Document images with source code
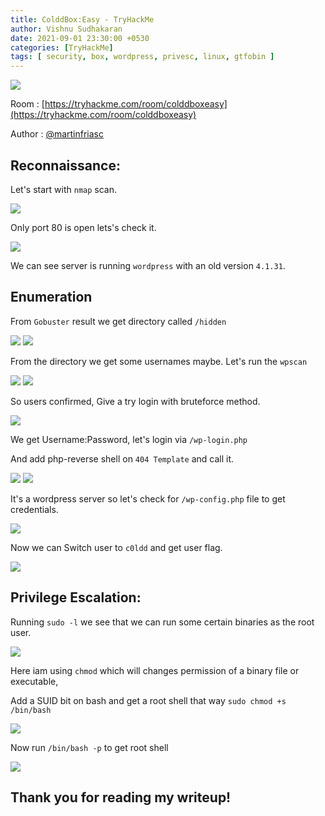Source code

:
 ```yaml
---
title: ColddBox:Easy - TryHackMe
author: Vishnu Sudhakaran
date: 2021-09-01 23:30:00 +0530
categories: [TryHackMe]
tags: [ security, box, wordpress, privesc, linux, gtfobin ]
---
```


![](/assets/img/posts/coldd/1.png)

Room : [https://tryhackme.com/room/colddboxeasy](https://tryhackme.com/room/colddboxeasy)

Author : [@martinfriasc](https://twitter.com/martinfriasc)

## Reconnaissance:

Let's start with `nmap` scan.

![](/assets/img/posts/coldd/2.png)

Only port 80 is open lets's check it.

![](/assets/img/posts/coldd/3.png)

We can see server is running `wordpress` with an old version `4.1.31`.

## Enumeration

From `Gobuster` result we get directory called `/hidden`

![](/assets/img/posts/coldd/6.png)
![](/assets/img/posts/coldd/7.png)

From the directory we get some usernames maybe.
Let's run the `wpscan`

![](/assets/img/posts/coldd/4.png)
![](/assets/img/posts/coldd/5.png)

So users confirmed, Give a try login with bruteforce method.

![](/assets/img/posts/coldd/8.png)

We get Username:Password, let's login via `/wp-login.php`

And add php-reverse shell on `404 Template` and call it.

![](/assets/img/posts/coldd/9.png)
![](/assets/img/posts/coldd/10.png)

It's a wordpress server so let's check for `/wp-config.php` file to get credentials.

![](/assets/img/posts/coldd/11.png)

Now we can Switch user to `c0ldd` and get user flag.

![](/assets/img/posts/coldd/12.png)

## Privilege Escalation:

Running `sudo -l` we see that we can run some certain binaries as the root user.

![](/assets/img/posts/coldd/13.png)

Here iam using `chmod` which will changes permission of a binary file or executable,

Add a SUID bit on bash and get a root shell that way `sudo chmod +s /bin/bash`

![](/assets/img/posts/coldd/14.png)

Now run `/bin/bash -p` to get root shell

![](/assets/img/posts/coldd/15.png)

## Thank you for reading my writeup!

Instructions to follow
Retype each entry precisely. Skip images entirely.

Output of the task
Source code

:
 ```yaml
---
title: ColddBox:Easy - TryHackMe
author: Vishnu Sudhakaran
date: 2021-09-01 23:30:00 +0530
categories: [TryHackMe]
tags: [ security, box, wordpress, privesc, linux, gtfobin ]
---
```


![](/assets/img/posts/coldd/1.png)

Room : [https://tryhackme.com/room/colddboxeasy](https://tryhackme.com/room/colddboxeasy)

Author : [@martinfriasc](https://twitter.com/martinfriasc)

## Reconnaissance:

Let's start with `nmap` scan.

![](/assets/img/posts/coldd/2.png)

Only port 80 is open lets's check it.

![](/assets/img/posts/coldd/3.png)

We can see server is running `wordpress` with an old version `4.1.31`.

## Enumeration

From `Gobuster` result we get directory called `/hidden`

![](/assets/img/posts/coldd/6.png)
![](/assets/img/posts/coldd/7.png)

From the directory we get some usernames maybe.
Let's run the `wpscan`

![](/assets/img/posts/coldd/4.png)
![](/assets/img/posts/coldd/5.png)

So users confirmed, Give a try login with bruteforce method.

![](/assets/img/posts/coldd/8.png)

We get Username:Password, let's login via `/wp-login.php`

And add php-reverse shell on `404 Template` and call it.

![](/assets/img/posts/coldd/9.png)
![](/assets/img/posts/coldd/10.png)

It's a wordpress server so let's check for `/wp-config.php` file to get credentials.

![](/assets/img/posts/coldd/11.png)

Now we can Switch user to `c0ldd` and get user flag.

![](/assets/img/posts/coldd/12.png)

## Privilege Escalation:

Running `sudo -l` we see that we can run some certain binaries as the root user.

![](/assets/img/posts/coldd/13.png)

Here iam using `chmod` which will changes permission of a binary file or executable,

Add a SUID bit on bash and get a root shell that way `sudo chmod +s /bin/bash`

![](/assets/img/posts/coldd/14.png)

Now run `/bin/bash -p` to get root shell

![](/assets/img/posts/coldd/15.png)

## Thank you for reading my writeup!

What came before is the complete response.